• **TO DO**
Omitting all images, set down every line below exactly as it appears.

START LISTED ENTRIES

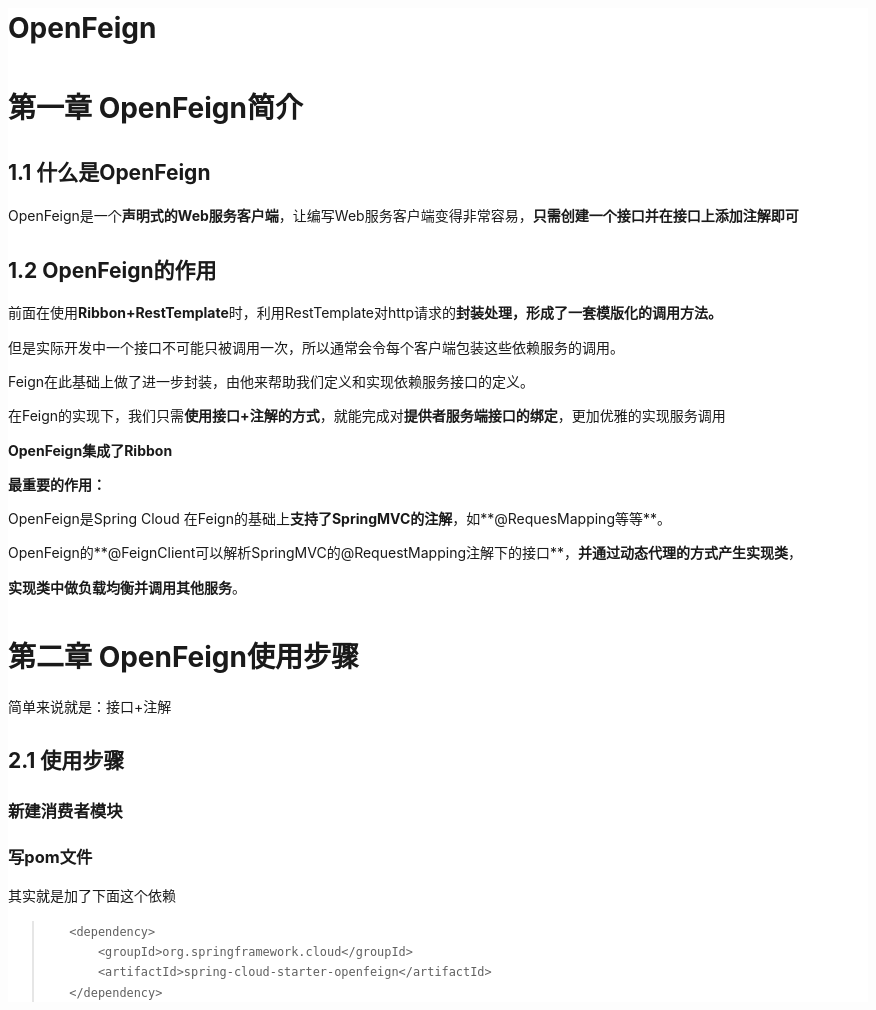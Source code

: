 # OpenFeign

# 第一章 OpenFeign简介

## 1.1 什么是OpenFeign

OpenFeign是一个**声明式的Web服务客户端**，让编写Web服务客户端变得非常容易，**只需创建一个接口并在接口上添加注解即可**



## 1.2 OpenFeign的作用

前面在使用**Ribbon+RestTemplate**时，利用RestTemplate对http请求的**封装处理，形成了一套模版化的调用方法。**

但是实际开发中一个接口不可能只被调用一次，所以通常会令每个客户端包装这些依赖服务的调用。

Feign在此基础上做了进一步封装，由他来帮助我们定义和实现依赖服务接口的定义。

在Feign的实现下，我们只需**使用接口+注解的方式**，就能完成对**提供者服务端接口的绑定**，更加优雅的实现服务调用



**OpenFeign集成了Ribbon**



**最重要的作用：**

OpenFeign是Spring Cloud 在Feign的基础上**支持了SpringMVC的注解**，如**@RequesMapping等等**。

OpenFeign的**@FeignClient可以解析SpringMVC的@RequestMapping注解下的接口**，**并通过动态代理的方式产生实现类**，

**实现类中做负载均衡并调用其他服务**。

# 第二章 OpenFeign使用步骤

简单来说就是：接口+注解



## 2.1 使用步骤

### 新建消费者模块

### 写pom文件

其实就是加了下面这个依赖

> 
>        <dependency>
>            <groupId>org.springframework.cloud</groupId>
>            <artifactId>spring-cloud-starter-openfeign</artifactId>
>        </dependency>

END LISTED ENTRIES

• **WRITTEN ANSWER**
Source code

: # OpenFeign

# 第一章 OpenFeign简介

## 1.1 什么是OpenFeign

OpenFeign是一个**声明式的Web服务客户端**，让编写Web服务客户端变得非常容易，**只需创建一个接口并在接口上添加注解即可**



## 1.2 OpenFeign的作用

前面在使用**Ribbon+RestTemplate**时，利用RestTemplate对http请求的**封装处理，形成了一套模版化的调用方法。**

但是实际开发中一个接口不可能只被调用一次，所以通常会令每个客户端包装这些依赖服务的调用。

Feign在此基础上做了进一步封装，由他来帮助我们定义和实现依赖服务接口的定义。

在Feign的实现下，我们只需**使用接口+注解的方式**，就能完成对**提供者服务端接口的绑定**，更加优雅的实现服务调用



**OpenFeign集成了Ribbon**



**最重要的作用：**

OpenFeign是Spring Cloud 在Feign的基础上**支持了SpringMVC的注解**，如**@RequesMapping等等**。

OpenFeign的**@FeignClient可以解析SpringMVC的@RequestMapping注解下的接口**，**并通过动态代理的方式产生实现类**，

**实现类中做负载均衡并调用其他服务**。

# 第二章 OpenFeign使用步骤

简单来说就是：接口+注解



## 2.1 使用步骤

### 新建消费者模块

### 写pom文件

其实就是加了下面这个依赖

> 
>        <dependency>
>            <groupId>org.springframework.cloud</groupId>
>            <artifactId>spring-cloud-starter-openfeign</artifactId>
>        </dependency>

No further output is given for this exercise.